Bay Ridge, John Travolta, Allegretti, and Me

Saturday-Night-Fever_John-Travolta_white-suit-train.bmp-1The 1977 film Saturday Night Fever immortalized the working class Italian-Americans of Bay Ridge, Brooklyn. The movie not only made an impact on bell bottoms, and disco culture but came to symbolize the middle class outer borough experience in New York City.

The scrappy, foul-mouthed, sexpot played by John Travolta was the uncanny personification of both alpha-male and arrogant jackoff at the same exact time.

Another Italian from Bay Ridge is Michael Allegretti, one of Congressman Mike McMahon’s potential Republican opponents in the 2010 election.

Though demographics have changed in Bay Ridge, the area has been unmistakably linked to the borough of Staten Island ever since the Verrazano-Narrows Bridge opened in 1964.

I myself was born in Bay Ridge in 1979, around the same time that the Bee Gees coaxed John Travolta onto the dance floor.

I moved to Staten Island with my parents as a small child and it seems that a large percentage of the neighborhood came with us.

While population has exploded in all of Staten Island’s three community districts (especially the southern portion) the population for Bay Ridge and its neighboring Dyker Heights decreased by 7 percent in the ’80s, according to census figures.

Census figures also show that Staten Island in 64 percent Italian-American: John Travolta with receding hairline, a tracksuit, and three kids in grade school.

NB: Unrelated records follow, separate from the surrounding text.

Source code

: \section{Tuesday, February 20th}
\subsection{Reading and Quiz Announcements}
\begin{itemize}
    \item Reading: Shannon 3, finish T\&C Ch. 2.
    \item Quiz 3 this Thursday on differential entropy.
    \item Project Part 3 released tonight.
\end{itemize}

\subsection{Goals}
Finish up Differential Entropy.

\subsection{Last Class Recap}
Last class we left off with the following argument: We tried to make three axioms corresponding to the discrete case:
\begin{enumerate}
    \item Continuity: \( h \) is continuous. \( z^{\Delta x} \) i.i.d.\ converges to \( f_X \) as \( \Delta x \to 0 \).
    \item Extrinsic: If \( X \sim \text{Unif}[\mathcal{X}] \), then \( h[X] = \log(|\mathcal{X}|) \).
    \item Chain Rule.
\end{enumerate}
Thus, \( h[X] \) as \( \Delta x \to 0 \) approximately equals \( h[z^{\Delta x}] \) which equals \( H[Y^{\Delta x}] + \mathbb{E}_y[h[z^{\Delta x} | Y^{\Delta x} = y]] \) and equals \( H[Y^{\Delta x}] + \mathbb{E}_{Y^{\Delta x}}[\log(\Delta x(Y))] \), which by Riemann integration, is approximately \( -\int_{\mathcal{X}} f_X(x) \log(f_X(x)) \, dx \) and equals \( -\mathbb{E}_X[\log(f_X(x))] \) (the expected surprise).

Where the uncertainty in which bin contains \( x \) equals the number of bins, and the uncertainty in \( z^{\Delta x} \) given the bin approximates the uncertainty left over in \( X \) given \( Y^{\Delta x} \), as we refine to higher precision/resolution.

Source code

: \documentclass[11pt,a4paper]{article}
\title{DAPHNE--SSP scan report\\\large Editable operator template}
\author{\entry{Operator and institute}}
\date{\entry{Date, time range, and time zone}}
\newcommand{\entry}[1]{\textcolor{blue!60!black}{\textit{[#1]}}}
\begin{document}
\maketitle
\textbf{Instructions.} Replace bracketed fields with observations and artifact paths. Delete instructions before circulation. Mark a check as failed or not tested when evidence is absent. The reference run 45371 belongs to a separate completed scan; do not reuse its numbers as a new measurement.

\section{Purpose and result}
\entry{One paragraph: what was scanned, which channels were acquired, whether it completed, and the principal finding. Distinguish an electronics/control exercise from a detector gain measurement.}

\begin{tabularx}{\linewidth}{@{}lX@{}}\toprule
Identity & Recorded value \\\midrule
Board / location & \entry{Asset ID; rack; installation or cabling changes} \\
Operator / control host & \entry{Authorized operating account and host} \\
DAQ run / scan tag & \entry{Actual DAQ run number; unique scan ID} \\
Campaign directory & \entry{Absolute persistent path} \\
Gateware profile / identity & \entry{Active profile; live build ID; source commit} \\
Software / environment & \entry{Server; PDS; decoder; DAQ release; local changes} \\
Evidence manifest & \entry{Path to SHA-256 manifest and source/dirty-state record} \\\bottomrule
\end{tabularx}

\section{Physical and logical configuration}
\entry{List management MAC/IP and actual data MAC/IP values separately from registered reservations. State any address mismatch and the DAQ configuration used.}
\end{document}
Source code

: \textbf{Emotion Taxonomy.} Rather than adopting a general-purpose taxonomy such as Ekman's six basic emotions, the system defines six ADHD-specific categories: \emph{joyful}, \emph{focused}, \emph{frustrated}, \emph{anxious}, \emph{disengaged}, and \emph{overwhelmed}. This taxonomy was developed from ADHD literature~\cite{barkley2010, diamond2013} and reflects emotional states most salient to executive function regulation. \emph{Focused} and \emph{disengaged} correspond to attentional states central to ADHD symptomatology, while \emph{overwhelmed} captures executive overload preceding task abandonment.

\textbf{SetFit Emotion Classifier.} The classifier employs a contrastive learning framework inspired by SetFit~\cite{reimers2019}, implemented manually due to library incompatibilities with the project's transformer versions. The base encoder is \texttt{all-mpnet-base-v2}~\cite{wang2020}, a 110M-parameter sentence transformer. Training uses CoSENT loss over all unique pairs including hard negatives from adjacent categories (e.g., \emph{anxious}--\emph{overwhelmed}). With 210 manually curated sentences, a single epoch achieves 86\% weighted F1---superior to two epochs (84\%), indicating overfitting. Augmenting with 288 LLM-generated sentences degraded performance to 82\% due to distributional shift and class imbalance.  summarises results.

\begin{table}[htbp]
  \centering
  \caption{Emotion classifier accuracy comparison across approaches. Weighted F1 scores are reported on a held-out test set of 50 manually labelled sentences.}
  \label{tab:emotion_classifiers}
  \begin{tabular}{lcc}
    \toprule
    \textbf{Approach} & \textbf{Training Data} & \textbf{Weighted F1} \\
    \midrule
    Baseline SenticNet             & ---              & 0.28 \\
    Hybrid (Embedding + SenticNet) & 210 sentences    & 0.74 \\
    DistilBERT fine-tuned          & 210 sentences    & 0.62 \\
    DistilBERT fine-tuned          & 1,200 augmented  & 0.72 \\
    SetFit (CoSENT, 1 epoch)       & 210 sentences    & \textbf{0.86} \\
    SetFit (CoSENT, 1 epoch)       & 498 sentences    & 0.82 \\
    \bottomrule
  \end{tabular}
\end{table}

Still, the association with their former Bay Rige neighborrhood runs deep, deeper perhaps than the one with the boot-shaped penninsula their ancestors emigrated from. Islanders speak with a reverence for the RR Train and Woolworth’s as if it were their home country.

The truly off-the-boat Italians came to this country in turn-of the-century (last century), so these Italian-Americans are three, or four, generations removed.

Where does that leave Mike Allegretti in the 13th District? Bay Ridge native, Richmond county transplant, son of a successful small businessman, and, most importantly, Italian.

I’d say he’s right at home.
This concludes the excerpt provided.